RunPod vs Together AI: GPU Compute Price Comparison
Side-by-side comparison of GPU compute pricing, regions, billing models, and strengths for RunPod and Together AI. Updated July 2026.
Provider Overview
Strengths & Best For
RunPod is a community GPU cloud marketplace offering H100, A100, RTX 4090, and RTX 3090 instances on both on-demand and spot GPU rental plans, consistently among the lowest-cost options available. Its spot instances make it especially popular with indie AI developers running batch inference, image generation, and LLM fine-tuning on a budget. A serverless GPU option is also available for per-second billing on inference endpoints.
- Very competitive pricing
- Wide GPU selection
- Spot instances
- Serverless GPU option
Together AI provides dedicated H100 and A100 GPU clusters with fast networking, purpose-built for open-source LLM training, fine-tuning, and high-throughput AI inference. On-demand GPU cloud access is paired with a developer-friendly platform that supports popular open models out of the box, reducing time-to-deployment for AI teams. A strong choice for startups and researchers who want managed GPU infrastructure without hyperscaler overhead.
- Inference-optimized
- Open-source LLM support
- Fast networking
- Developer-friendly
Live GPU Pricing
Region Coverage
Popular Comparisons
RunPod — specialist provider
RunPod is a community GPU cloud marketplace offering H100, A100, RTX 4090, and RTX 3090 instances on both on-demand and spot GPU rental plans, consistently among the lowest-cost options available. Its spot instances make it especially popular with indie AI developers running batch inference, image generation, and LLM fine-tuning on a budget. A serverless GPU option is also available for per-second billing on inference endpoints.

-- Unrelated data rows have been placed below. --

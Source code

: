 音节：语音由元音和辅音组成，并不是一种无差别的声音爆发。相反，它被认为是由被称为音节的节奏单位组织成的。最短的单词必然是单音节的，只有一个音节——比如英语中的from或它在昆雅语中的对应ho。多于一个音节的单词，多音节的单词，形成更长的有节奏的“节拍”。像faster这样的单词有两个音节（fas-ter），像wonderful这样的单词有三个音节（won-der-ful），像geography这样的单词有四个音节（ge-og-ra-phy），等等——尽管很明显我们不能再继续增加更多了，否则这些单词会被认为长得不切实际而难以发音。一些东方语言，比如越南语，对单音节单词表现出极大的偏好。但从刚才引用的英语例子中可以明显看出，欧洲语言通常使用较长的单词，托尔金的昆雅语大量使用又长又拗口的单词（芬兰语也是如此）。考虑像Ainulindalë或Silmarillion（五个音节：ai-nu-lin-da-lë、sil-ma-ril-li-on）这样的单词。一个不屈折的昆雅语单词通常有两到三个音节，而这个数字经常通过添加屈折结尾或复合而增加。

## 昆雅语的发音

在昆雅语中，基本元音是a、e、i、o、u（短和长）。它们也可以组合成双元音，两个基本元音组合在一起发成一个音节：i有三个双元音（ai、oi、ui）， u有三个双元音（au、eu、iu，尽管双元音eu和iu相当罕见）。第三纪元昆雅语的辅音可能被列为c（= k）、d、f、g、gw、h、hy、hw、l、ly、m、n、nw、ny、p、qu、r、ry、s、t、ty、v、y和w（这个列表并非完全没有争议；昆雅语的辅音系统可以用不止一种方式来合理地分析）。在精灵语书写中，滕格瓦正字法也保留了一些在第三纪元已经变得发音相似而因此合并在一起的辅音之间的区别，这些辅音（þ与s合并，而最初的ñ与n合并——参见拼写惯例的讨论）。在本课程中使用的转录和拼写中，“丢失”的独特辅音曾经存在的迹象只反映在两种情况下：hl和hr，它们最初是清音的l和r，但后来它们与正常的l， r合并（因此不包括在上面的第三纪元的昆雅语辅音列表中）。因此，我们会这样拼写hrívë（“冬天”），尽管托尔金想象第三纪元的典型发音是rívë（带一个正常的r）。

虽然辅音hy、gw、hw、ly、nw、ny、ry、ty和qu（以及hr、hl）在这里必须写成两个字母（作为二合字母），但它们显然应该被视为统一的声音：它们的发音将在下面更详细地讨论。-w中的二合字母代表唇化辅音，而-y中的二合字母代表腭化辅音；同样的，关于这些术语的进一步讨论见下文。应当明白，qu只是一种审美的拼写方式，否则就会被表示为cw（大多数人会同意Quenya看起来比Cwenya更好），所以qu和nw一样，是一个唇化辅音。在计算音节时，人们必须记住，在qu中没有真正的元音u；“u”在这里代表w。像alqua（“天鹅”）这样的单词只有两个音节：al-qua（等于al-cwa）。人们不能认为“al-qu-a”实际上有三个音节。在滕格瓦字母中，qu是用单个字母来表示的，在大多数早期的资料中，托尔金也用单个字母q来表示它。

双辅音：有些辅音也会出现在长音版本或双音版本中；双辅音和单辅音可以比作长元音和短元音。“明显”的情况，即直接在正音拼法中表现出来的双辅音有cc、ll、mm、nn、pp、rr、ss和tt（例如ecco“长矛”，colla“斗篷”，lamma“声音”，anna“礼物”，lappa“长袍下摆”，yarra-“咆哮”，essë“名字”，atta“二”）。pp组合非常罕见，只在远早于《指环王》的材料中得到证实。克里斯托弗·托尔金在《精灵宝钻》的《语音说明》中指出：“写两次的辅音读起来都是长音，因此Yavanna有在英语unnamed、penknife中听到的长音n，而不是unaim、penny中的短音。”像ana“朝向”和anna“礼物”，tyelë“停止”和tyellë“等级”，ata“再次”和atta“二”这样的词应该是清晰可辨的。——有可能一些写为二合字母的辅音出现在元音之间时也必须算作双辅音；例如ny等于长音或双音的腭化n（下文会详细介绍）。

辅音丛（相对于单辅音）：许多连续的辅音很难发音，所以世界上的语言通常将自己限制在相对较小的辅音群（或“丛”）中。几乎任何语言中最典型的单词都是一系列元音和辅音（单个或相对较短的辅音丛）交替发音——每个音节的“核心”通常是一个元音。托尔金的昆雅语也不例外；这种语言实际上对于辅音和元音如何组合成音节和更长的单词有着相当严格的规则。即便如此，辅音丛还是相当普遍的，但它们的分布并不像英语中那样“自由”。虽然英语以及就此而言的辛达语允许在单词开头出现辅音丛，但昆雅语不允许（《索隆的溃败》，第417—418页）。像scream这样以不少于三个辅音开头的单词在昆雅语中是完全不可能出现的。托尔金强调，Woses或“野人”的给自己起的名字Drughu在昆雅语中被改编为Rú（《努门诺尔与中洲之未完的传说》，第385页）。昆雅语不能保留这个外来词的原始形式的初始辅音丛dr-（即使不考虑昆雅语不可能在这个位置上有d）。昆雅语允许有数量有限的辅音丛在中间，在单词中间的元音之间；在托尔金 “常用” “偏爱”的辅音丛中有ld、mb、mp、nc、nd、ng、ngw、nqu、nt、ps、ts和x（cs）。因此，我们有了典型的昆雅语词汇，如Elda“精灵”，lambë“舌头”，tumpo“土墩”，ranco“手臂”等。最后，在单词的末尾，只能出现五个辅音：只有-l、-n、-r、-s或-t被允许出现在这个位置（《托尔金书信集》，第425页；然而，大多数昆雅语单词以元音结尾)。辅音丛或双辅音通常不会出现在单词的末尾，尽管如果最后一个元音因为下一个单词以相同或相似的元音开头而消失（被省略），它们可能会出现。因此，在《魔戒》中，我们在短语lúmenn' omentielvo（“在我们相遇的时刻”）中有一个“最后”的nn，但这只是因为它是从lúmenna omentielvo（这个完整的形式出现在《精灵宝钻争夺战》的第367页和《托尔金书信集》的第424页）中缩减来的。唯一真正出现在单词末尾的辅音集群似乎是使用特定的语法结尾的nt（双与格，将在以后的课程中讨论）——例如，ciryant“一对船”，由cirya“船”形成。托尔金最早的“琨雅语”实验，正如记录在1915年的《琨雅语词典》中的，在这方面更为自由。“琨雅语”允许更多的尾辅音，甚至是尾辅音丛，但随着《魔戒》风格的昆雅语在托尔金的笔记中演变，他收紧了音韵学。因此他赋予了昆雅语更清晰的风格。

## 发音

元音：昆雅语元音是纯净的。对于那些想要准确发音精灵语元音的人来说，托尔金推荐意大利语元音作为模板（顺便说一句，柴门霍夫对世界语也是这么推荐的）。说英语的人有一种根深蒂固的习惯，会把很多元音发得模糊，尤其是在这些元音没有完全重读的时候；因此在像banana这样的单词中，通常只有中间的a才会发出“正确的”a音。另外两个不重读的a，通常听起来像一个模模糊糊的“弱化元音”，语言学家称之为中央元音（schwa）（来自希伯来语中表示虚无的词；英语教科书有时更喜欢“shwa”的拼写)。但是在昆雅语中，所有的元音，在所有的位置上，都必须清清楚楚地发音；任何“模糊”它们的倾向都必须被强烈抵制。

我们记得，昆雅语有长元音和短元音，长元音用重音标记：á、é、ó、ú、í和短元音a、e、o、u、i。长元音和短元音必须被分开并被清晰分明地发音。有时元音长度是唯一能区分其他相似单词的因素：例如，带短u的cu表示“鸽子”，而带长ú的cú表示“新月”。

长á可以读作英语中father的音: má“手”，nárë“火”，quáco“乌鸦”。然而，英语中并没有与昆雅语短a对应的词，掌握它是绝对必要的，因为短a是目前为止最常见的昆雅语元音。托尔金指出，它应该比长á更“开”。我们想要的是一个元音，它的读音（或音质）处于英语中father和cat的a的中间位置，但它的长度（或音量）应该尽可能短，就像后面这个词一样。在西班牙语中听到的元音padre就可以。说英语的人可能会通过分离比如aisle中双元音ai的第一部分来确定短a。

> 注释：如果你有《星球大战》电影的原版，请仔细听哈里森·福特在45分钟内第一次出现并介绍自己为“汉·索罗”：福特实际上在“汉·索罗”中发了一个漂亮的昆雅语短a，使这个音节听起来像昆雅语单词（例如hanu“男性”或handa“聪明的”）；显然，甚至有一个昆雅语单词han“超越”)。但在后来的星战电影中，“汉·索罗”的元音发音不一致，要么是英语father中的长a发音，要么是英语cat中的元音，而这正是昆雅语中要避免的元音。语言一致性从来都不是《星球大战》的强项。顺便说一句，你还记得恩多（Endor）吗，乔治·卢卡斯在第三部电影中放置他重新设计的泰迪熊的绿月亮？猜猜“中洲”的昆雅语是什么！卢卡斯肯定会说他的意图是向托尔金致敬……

Together AI — specialist provider
Together AI provides dedicated H100 and A100 GPU clusters with fast networking, purpose-built for open-source LLM training, fine-tuning, and high-throughput AI inference. On-demand GPU cloud access is paired with a developer-friendly platform that supports popular open models out of the box, reducing time-to-deployment for AI teams. A strong choice for startups and researchers who want managed GPU infrastructure without hyperscaler overhead.
Billing model comparison
RunPod uses a On-demand, Spot (interruptible) billing model with a minimum commitment of None. Together AI uses On-demand, Reserved billing with a None minimum. Both providers offer flexible billing options — compare the live pricing table above to find the best rate for your specific GPU model and workload duration.
Which workloads each provider suits best
RunPod is best suited for: Budget-conscious developers, Experimentation, Batch inference jobs. Its key strengths are very competitive pricing, wide gpu selection, spot instances. Together AI is best suited for: LLM inference, Fine-tuning open models, AI startups. Its key strengths are inference-optimized, open-source llm support, fast networking. Both providers target similar workload profiles — the live pricing table above is the most reliable way to determine which offers better value for your specific GPU model and region requirements.
Support tiers and region coverage
RunPod offers Community → Pro support across 3 regions (US, EU, CA). Together AI offers Community → Enterprise support across 2 regions (US-East, US-West). RunPod's broader region footprint gives it an advantage for latency-sensitive workloads or teams with data residency requirements in specific geographies.
Provider background: RunPod vs Together AI
RunPod was founded in 2022 and is headquartered in San Francisco, CA. Together AI was founded in 2022 and is headquartered in San Francisco, CA. Both providers were founded in the same year — evaluate them on current pricing, region coverage, and support tier rather than operational history. Use the live pricing table above to compare current on-demand and spot rates for specific GPU models, and the region map to verify coverage in your target geography.